Provided material:

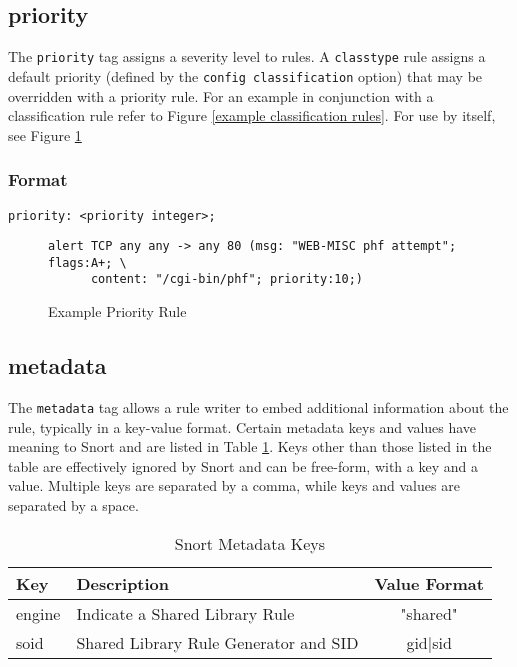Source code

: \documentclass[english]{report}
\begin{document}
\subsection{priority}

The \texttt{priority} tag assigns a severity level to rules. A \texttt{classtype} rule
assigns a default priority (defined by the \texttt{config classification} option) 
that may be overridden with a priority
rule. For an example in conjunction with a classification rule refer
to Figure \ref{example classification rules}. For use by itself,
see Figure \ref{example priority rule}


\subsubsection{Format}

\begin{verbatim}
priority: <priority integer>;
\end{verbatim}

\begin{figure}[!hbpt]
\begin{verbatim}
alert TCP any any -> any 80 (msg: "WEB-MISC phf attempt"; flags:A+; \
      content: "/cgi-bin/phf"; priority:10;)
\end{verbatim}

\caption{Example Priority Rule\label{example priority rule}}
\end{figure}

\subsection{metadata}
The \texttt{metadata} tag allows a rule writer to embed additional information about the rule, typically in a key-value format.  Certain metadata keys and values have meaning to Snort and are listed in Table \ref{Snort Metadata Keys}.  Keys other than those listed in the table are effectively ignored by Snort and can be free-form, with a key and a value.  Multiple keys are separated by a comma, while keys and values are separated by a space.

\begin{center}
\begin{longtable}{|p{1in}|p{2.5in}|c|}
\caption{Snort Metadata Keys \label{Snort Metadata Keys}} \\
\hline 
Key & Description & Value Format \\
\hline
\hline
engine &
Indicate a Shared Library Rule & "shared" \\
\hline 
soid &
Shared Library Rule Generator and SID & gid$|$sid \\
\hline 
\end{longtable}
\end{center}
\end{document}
...
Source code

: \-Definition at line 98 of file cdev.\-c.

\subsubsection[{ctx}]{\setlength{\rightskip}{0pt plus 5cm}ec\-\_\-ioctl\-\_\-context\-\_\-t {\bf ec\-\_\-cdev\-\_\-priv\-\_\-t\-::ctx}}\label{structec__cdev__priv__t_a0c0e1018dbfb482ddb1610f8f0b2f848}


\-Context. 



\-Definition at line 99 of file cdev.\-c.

Task goal:
Scan the entries above. Copy each line that has the string "begin".

Output of the task:
\begin{document}
\begin{verbatim}
\begin{figure}[!hbpt]
\begin{verbatim}
\begin{center}
\begin{longtable}{|p{1in}|p{2.5in}|c|}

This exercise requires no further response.